ひょんなことから、思わぬ物をもらった美幸。
美幸はこの少女の名前を知りたくなった。

「ええっと〜……折角だから、名前教えてくれるかな〜?」



「野咲、野咲すみれっていいます。自己紹介が遅れてごめんなさい。よろしくお願いします」

「うん、美幸は、じゃなくて私は寿 美幸。憶えててくれると嬉しいなぁ〜」



ようやくお互いに自己紹介をした。

「はい、憶えますね」
「絶対に応援しに行くよ〜!」
「はい!頑張ります」

「今日はホントに、ありがと〜。じゃあね〜」
「はい。さようなら」

美幸はすみれに手を振りながらテントを後にした。

(すみれちゃん……どう見ても年下だけど、美幸よりしっかりしてたな〜)
(寿 美幸さん……なんかすごい人ですね……)

二人のお互いの印象は強烈だったようだ。



その夜。
美幸は自分の部屋で昼間もらったサーカスのチケットを見つめていた。

「あ、そういえばペアチケットなんだよね〜。
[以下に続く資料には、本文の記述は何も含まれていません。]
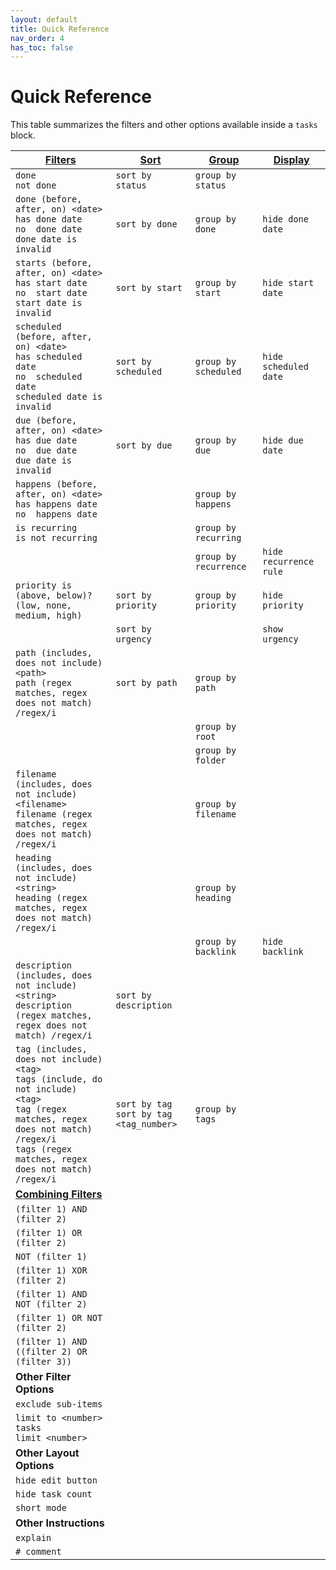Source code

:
 ```yaml
---
layout: default
title: Quick Reference
nav_order: 4
has_toc: false
---
```


# Quick Reference

[1]: https://obsidian-tasks-group.github.io/obsidian-tasks/queries/filters/
[2]: https://obsidian-tasks-group.github.io/obsidian-tasks/queries/sorting/
[3]: https://obsidian-tasks-group.github.io/obsidian-tasks/queries/grouping/
[4]: https://obsidian-tasks-group.github.io/obsidian-tasks/queries/layout/
[5]: https://obsidian-tasks-group.github.io/obsidian-tasks/queries/combining-filters/

This table summarizes the filters and other options available inside a `tasks` block.

| [Filters][1]                                                                                                                                                                                        | [Sort][2]                                   | [Group][3]            | [Display][4]           |
| --------------------------------------------------------------------------------------------------------------------------------------------------------------------------------------------------- | ------------------------------------------- | --------------------- | ---------------------- |
| `done`<br>`not done`                                                                                                                                                                                | `sort by status`                            | `group by status`     |                        |
| `done (before, after, on) <date>`<br>`has done date`<br>`no  done date`<br>`done date is invalid`                                                                                                   | `sort by done`                              | `group by done`       | `hide done date`       |
| `starts (before, after, on) <date>`<br>`has start date`<br>`no  start date`<br>`start date is invalid`                                                                                              | `sort by start`                             | `group by start`      | `hide start date`      |
| `scheduled (before, after, on) <date>`<br>`has scheduled date`<br>`no  scheduled date`<br>`scheduled date is invalid`                                                                               | `sort by scheduled`                         | `group by scheduled`  | `hide scheduled date`  |
| `due (before, after, on) <date>`<br>`has due date`<br>`no  due date`<br>`due date is invalid`                                                                                                       | `sort by due`                               | `group by due`        | `hide due date`        |
| `happens (before, after, on) <date>`<br>`has happens date`<br>`no  happens date`                                                                                                                    |                                             | `group by happens`    |                        |
| `is recurring`<br>`is not recurring`                                                                                                                                                                |                                             | `group by recurring`  |                        |
|                                                                                                                                                                                                     |                                             | `group by recurrence` | `hide recurrence rule` |
| `priority is (above, below)? (low, none, medium, high)`                                                                                                                                             | `sort by priority`                          | `group by priority`   | `hide priority`        |
|                                                                                                                                                                                                     | `sort by urgency`                           |                       | `show urgency`         |
| `path (includes, does not include) <path>`<br>`path (regex matches, regex does not match) /regex/i`                                                                                                 | `sort by path`                              | `group by path`       |                        |
|                                                                                                                                                                                                     |                                             | `group by root`       |                        |
|                                                                                                                                                                                                     |                                             | `group by folder`     |                        |
| `filename (includes, does not include) <filename>`<br>`filename (regex matches, regex does not match) /regex/i`                                                                                     |                                             | `group by filename`   |                        |
| `heading (includes, does not include) <string>`<br>`heading (regex matches, regex does not match) /regex/i`                                                                                         |                                             | `group by heading`    |                        |
|                                                                                                                                                                                                     |                                             | `group by backlink`   | `hide backlink`        |
| `description (includes, does not include) <string>`<br>`description (regex matches, regex does not match) /regex/i`                                                                                 | `sort by description`                       |                       |                        |
| `tag (includes, does not include) <tag>`<br>`tags (include, do not include) <tag>`<br>`tag (regex matches, regex does not match) /regex/i`<br>`tags (regex matches, regex does not match) /regex/i` | `sort by tag`<br>`sort by tag <tag_number>` | `group by tags`       |                        |
| [**Combining Filters**][5]                                                                                                                                                                          |                                             |                       |                        |
| `(filter 1) AND (filter 2)`                                                                                                                                                                         |                                             |                       |                        |
| `(filter 1) OR (filter 2)`                                                                                                                                                                          |                                             |                       |                        |
| `NOT (filter 1)`                                                                                                                                                                                    |                                             |                       |                        |
| `(filter 1) XOR (filter 2)`                                                                                                                                                                         |                                             |                       |                        |
| `(filter 1) AND NOT (filter 2)`                                                                                                                                                                     |                                             |                       |                        |
| `(filter 1) OR NOT (filter 2)`                                                                                                                                                                      |                                             |                       |                        |
| `(filter 1) AND ((filter 2) OR (filter 3))`                                                                                                                                                         |                                             |                       |                        |
| **Other Filter Options**                                                                                                                                                                            |                                             |                       |                        |
| `exclude sub-items`                                                                                                                                                                                 |                                             |                       |                        |
| `limit to <number> tasks`<br>`limit <number>`                                                                                                                                                       |                                             |                       |                        |
| **Other Layout Options**                                                                                                                                                                            |                                             |                       |                        |
| `hide edit button`                                                                                                                                                                                  |                                             |                       |                        |
| `hide task count`                                                                                                                                                                                   |                                             |                       |                        |
| `short mode`                                                                                                                                                                                        |                                             |                       |                        |
| **Other Instructions**                                                                                                                                                                              |                                             |                       |                        |
| `explain`                                                                                                                                                                                           |                                             |                       |                        |
| `# comment`                                                                                                                                                                                         |                                             |                       |                        |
誰を誘って見に行こうかな……」

せっかくもらったペアチケット。
応援しに行く約束をしたからには絶対に行きたい。
そう思った美幸は友達の中から一緒に行ってくれそうな人を捜していた。
そして……

「そうだ!美帆ぴょんにしよう!美帆ぴょんならこういうの好きそうだしね〜」

さっそく美幸は美帆に電話をかける。


ピポパポペポピ……
トゥルルトゥルル……


「はい、白雪ですけど」
「あっ、美帆ぴょん?美幸だけど〜」

「あら、美幸ちゃん。どうしたんですか?」
「あのねぇ〜、来週の日曜日って空いてる〜?」
「ええ、大丈夫ですよ」

「あのさ〜、サーカスのペアチケットが手に入ったから一緒に行こうと思って〜」
「サーカスですか、いいですね。一緒に行きましょう」

「やった〜!じゃあ、朝10時に商店街で待ち合わせしようね〜」
「わかりました。楽しみにしてますね」



「あっ、そうそう。この間ね……」
「この間何があったんですか?」

用件もすんだので雑談でもしようとした美幸だったが……

「あのね……って、あっ、ミーちゃん!そんなところ乗らな……」


プツッ
ツー……ツー……ツー……


「切れちゃいました……でも、用件はわかりましたからOKですよね、妖精さん♪」



「あ〜あ、またやっちゃった〜……」

電話機のフックボタンの上に座り込んだ愛猫のミーちゃんを見つめながらため息をつく美幸。

「来週の日曜日、大丈夫なのかなぁ〜?」
「でも、サーカスかぁ、楽しみだなぁ〜」
「すみれちゃんだっけ……今度も逢えるかなぁ?」

期待半分不安半分で美幸はサーカスの開演日を待つことになる
To be continued
後書き 兼 言い訳
第13部、すみれちゃん登場のサーカス少女編です。

えっ?はぁ?今、なんて?なんですって?

あたしゃ恵とすみれを絡ませるなんぞ一言も言ってませんぞ(邪笑)

実は第13部は美幸とすみれのお話です。

前話のあとがきで書いた、本編とは決定的に違う点。
そう、主役である公二、光、恵とはまったく関係ない話なんです。

たぶん誰も予想してないと思います。(自信あり、っていうは普通考えない)

この展開は最初から考えてました。
理由は単純明快。
「すみれちゃんと主人公以外が絡んだ話って少ないなぁ」
せいぜい光がすみれちゃんと絡む程度だったと思います。

というわけで、美幸ちゃんの登場となります。
なぜ美幸か?それは今後のこともあるので絶対に言いません。
ただし根拠はあります。

しかし今回はほとんど本編どおりだったので楽だったぁ〜。

次回はもちろん美幸がサーカスに行く話です。